** Try it **
Every line from the one holding "- which Entry" through the one holding "# goit-algo-hw-04" in the data below must be returned exactly, both ends included, with pictures left out and nothing else added.
::::::
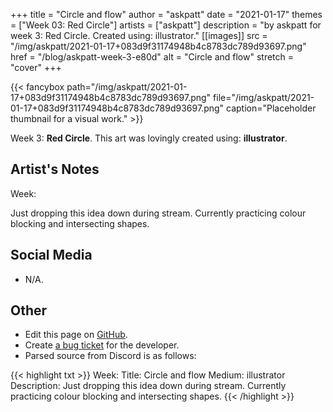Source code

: +++
title =       "Circle and flow"
author =      "askpatt"
date =        "2021-01-17"
themes =      ["Week 03: Red Circle"]
artists =     ["askpatt"]
description = "by askpatt for week 3: Red Circle. Created using: illustrator."
[[images]]
              src = "/img/askpatt/2021-01-17+083d9f31174948b4c8783dc789d93697.png"
              href = "/blog/askpatt-week-3-e80d"
              alt = "Circle and flow"
              stretch = "cover"
+++


{{< fancybox path="/img/askpatt/2021-01-17+083d9f31174948b4c8783dc789d93697.png" file="/img/askpatt/2021-01-17+083d9f31174948b4c8783dc789d93697.png" caption="Placeholder thumbnail for a visual work." >}}


Week 3: **Red Circle**. This art was lovingly created using: **illustrator**.

## Artist's Notes

Week: 

Just dropping this idea down during stream. Currently practicing colour blocking and intersecting shapes.

## Social Media

- N/A.

## Other

- Edit this page on [GitHub](https://github.com/teaminkling/web-refresh/edit/main/content/blog/askpatt-week-3-e80d.md).
- Create [a bug ticket](https://github.com/teaminkling/web-refresh/issues/new?assignees=&labels=bug&template=problem-report.md&title=) for the developer.
- Parsed source from Discord is as follows:

{{< highlight txt >}}
Week: 
Title:  Circle and flow
Medium: illustrator 
Description: Just dropping this idea down during stream. Currently practicing colour blocking and intersecting shapes.
{{< /highlight >}}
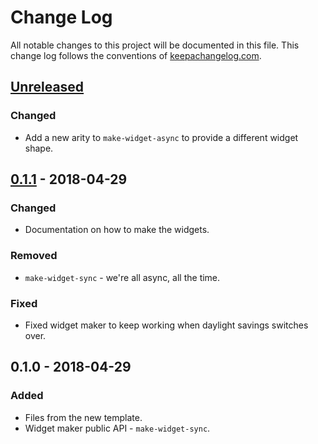 # Change Log
All notable changes to this project will be documented in this file. This change log follows the conventions of [keepachangelog.com](http://keepachangelog.com/).

## [Unreleased]
### Changed
- Add a new arity to `make-widget-async` to provide a different widget shape.

## [0.1.1] - 2018-04-29
### Changed
- Documentation on how to make the widgets.

### Removed
- `make-widget-sync` - we're all async, all the time.

### Fixed
- Fixed widget maker to keep working when daylight savings switches over.

## 0.1.0 - 2018-04-29
### Added
- Files from the new template.
- Widget maker public API - `make-widget-sync`.

[Unreleased]: https://github.com/your-name/hiccup2html/compare/0.1.1...HEAD
[0.1.1]: https://github.com/your-name/hiccup2html/compare/0.1.0...0.1.1

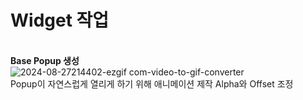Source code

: # Widget 작업
<br> **Base Popup 생성** <br>
![2024-08-27214402-ezgif com-video-to-gif-converter](https://github.com/user-attachments/assets/e048e15f-2969-4217-96b1-3f02484d7fc1)
<br> Popup이 자연스럽게 열리게 하기 위해 애니메이션 제작 Alpha와 Offset 조정
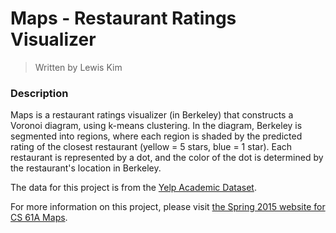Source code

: # Maps - Restaurant Ratings Visualizer
> Written by Lewis Kim

### Description

Maps is a restaurant ratings visualizer (in Berkeley) that constructs a Voronoi diagram, using k-means clustering. In the diagram, Berkeley is segmented into regions, where each region is shaded by the predicted rating of the closest restaurant (yellow = 5 stars, blue = 1 star). Each restaurant is represented by a dot, and the color of the dot is determined by the restaurant's location in Berkeley.

The data for this project is from the [Yelp Academic Dataset](https://www.yelp.com/dataset).

For more information on this project, please visit [the Spring 2015 website for CS 61A Maps](https://inst.eecs.berkeley.edu/~cs61a/sp15/proj/maps/).
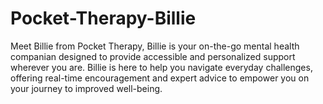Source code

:# Pocket-Therapy-Billie
Meet Billie from Pocket Therapy, Billie is your on-the-go mental health companian designed to provide accessible and personalized support wherever you are. Billie is here to help you navigate everyday challenges, offering real-time encouragement and expert advice to empower you on your journey to improved well-being. 
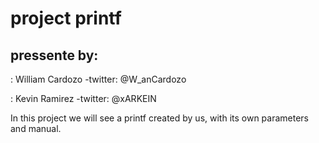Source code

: # project printf 
## pressente by:

: William Cardozo -twitter: @W_anCardozo

: Kevin Ramirez -twitter: @xARKEIN

In this project we will see a printf created by us, with its own parameters and manual.

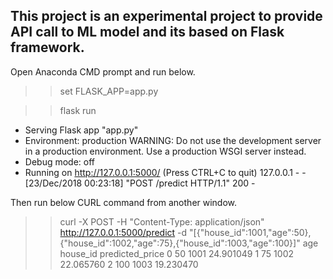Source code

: This project is an experimental project to provide API call to ML model and its based on Flask framework.
----------------------------------------------------------------------------------------------------------
Open Anaconda CMD prompt and run below.

>> set FLASK_APP=app.py

>> flask run
 * Serving Flask app "app.py"
 * Environment: production
   WARNING: Do not use the development server in a production environment.
   Use a production WSGI server instead.
 * Debug mode: off
 * Running on http://127.0.0.1:5000/ (Press CTRL+C to quit)
127.0.0.1 - - [23/Dec/2018 00:23:18] "POST /predict HTTP/1.1" 200 -


Then run below CURL command from another window.

>> curl -X POST -H "Content-Type: application/json" http://127.0.0.1:5000/predict -d "[{\"house_id\":1001,\"age\":50},{\"house_id\":1002,\"age\":75},{\"house_id\":1003,\"age\":100}]"
   age  house_id  predicted_price
0   50      1001        24.901049
1   75      1002        22.065760
2  100      1003        19.230470
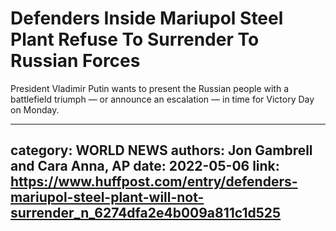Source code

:# Defenders Inside Mariupol Steel Plant Refuse To Surrender To Russian Forces

President Vladimir Putin wants to present the Russian people with a battlefield triumph — or announce an escalation — in time for Victory Day on Monday.

---
category: WORLD NEWS
authors: Jon Gambrell and Cara Anna, AP
date: 2022-05-06
link: https://www.huffpost.com/entry/defenders-mariupol-steel-plant-will-not-surrender_n_6274dfa2e4b009a811c1d525
---
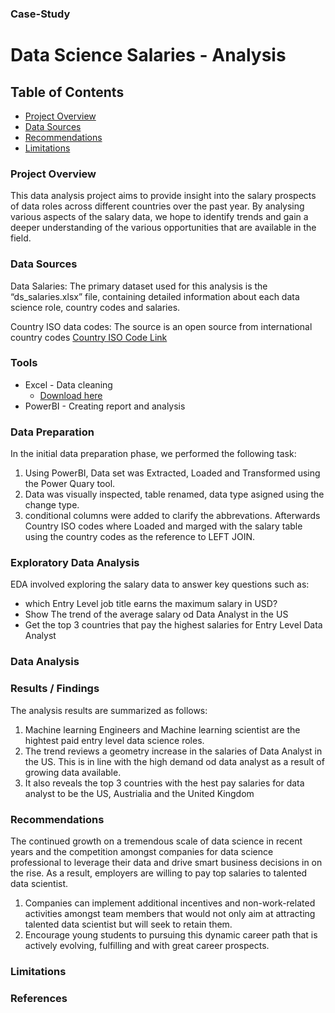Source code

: ### Case-Study
# Data Science Salaries - Analysis

## Table of Contents

- [Project Overview](#project-overview)
- [Data Sources](#data-sources)
- [Recommendations](#recommendations)
- [Limitations](#limitations)



### Project Overview

This data analysis project aims to provide insight into the salary prospects of data roles across different countries over the past year. By analysing various aspects of the salary data, we hope to identify trends and gain a deeper understanding of the various opportunities that are available in the field.

### Data Sources

Data Salaries: The primary dataset used for this analysis is the “ds_salaries.xlsx” file, containing detailed information about each data science role, country codes and salaries.

Country ISO data codes: The source is an open source from international country codes [Country ISO Code Link](https://www.worlddata.info/countrycodes.php) 

### Tools

- Excel - Data cleaning
  - [Download here](https://microsoft.com)
- PowerBI - Creating report and analysis


### Data Preparation

In the initial data preparation phase, we performed the following task:
1. Using PowerBI, Data set was Extracted, Loaded and Transformed using the Power Quary tool.
2. Data was visually inspected, table renamed, data type asigned using the change type.
3. conditional columns were added to clarify the abbrevations. Afterwards Country ISO codes where Loaded and marged with the salary table using the country codes as the reference to LEFT JOIN.

### Exploratory Data Analysis

EDA involved exploring the salary data to answer key questions such as:

- which Entry Level job title earns the maximum salary in USD?
- Show The trend of the average salary od Data Analyst in the US
- Get the top 3 countries that pay the highest salaries for Entry Level Data Analyst

### Data Analysis



### Results / Findings

The analysis results are summarized as follows:
1. Machine learning Engineers and Machine learning scientist are the hightest paid entry level data science roles.
2. The trend reviews a geometry increase in the salaries of Data Analyst in the US. This is in line with the high demand od data analyst as a result of growing data available.
3. It also reveals the top 3 countries with the hest pay salaries for data analyst to be the US, Austrialia and the United Kingdom

### Recommendations

The continued growth on a tremendous scale of data science in recent years and the competition amongst companies for data science professional to leverage their data and drive smart business decisions in on the rise. As a result, employers are willing to pay top salaries to talented data scientist. 
1. Companies can implement additional incentives and non-work-related activities amongst team members that would not only aim at attracting talented data scientist but will seek to retain them.
2. Encourage young students to pursuing this dynamic career path that is actively evolving, fulfilling and with great career prospects.

### Limitations


### References
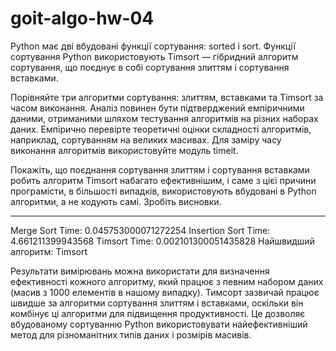 # goit-algo-hw-04
Python має дві вбудовані функції сортування: sorted і sort. Функції сортування Python використовують Timsort — гібридний алгоритм сортування, що поєднує в собі сортування злиттям і сортування вставками.

Порівняйте три алгоритми сортування: злиттям, вставками та Timsort за часом виконання. Аналіз повинен бути підтверджений емпіричними даними, отриманими шляхом тестування алгоритмів на різних наборах даних. Емпірично перевірте теоретичні оцінки складності алгоритмів, наприклад, сортуванням на великих масивах. Для заміру часу виконання алгоритмів використовуйте модуль timeit.

Покажіть, що поєднання сортування злиттям і сортування вставками робить алгоритм Timsort набагато ефективнішим, і саме з цієї причини програмісти, в більшості випадків, використовують вбудовані в Python алгоритми, а не кодують самі. Зробіть висновки.
_______________________________________________________________________________________________________

Merge Sort Time: 0.045753000071272254
Insertion Sort Time: 4.661211399943568
Timsort Time: 0.002101300051435828
Найшвидший алгоритм: Timsort

Результати вимірювань можна використати для визначення ефективності кожного алгоритму, який працює з певним набором даних (масив з 1000 елементів в нашому випадку). Тимсорт зазвичай працює швидше за алгоритми сортування злиттям і вставками, оскільки він комбінує ці алгоритми для підвищення продуктивності. Це дозволяє вбудованому сортуванню Python використовувати найефективніший метод для різноманітних типів даних і розмірів масивів.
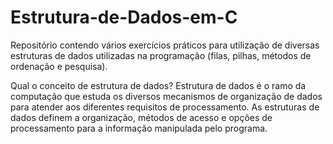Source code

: # Estrutura-de-Dados-em-C
Repositório contendo vários exercícios práticos para utilização de diversas estruturas de dados utilizadas na programação (filas, pilhas, métodos de ordenação e pesquisa).

Qual o conceito de estrutura de dados?
Estrutura de dados é o ramo da computação que estuda os diversos mecanismos de organização de dados para atender aos diferentes requisitos de processamento. As estruturas de dados definem a organização, métodos de acesso e opções de processamento para a informação manipulada pelo programa.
::::::
** Result for this exercise **
- which Entry Level job title earns the maximum salary in USD?
- Show The trend of the average salary od Data Analyst in the US
- Get the top 3 countries that pay the highest salaries for Entry Level Data Analyst

### Data Analysis



### Results / Findings

The analysis results are summarized as follows:
1. Machine learning Engineers and Machine learning scientist are the hightest paid entry level data science roles.
2. The trend reviews a geometry increase in the salaries of Data Analyst in the US. This is in line with the high demand od data analyst as a result of growing data available.
3. It also reveals the top 3 countries with the hest pay salaries for data analyst to be the US, Austrialia and the United Kingdom

### Recommendations

The continued growth on a tremendous scale of data science in recent years and the competition amongst companies for data science professional to leverage their data and drive smart business decisions in on the rise. As a result, employers are willing to pay top salaries to talented data scientist. 
1. Companies can implement additional incentives and non-work-related activities amongst team members that would not only aim at attracting talented data scientist but will seek to retain them.
2. Encourage young students to pursuing this dynamic career path that is actively evolving, fulfilling and with great career prospects.

### Limitations


### References
 # goit-algo-hw-04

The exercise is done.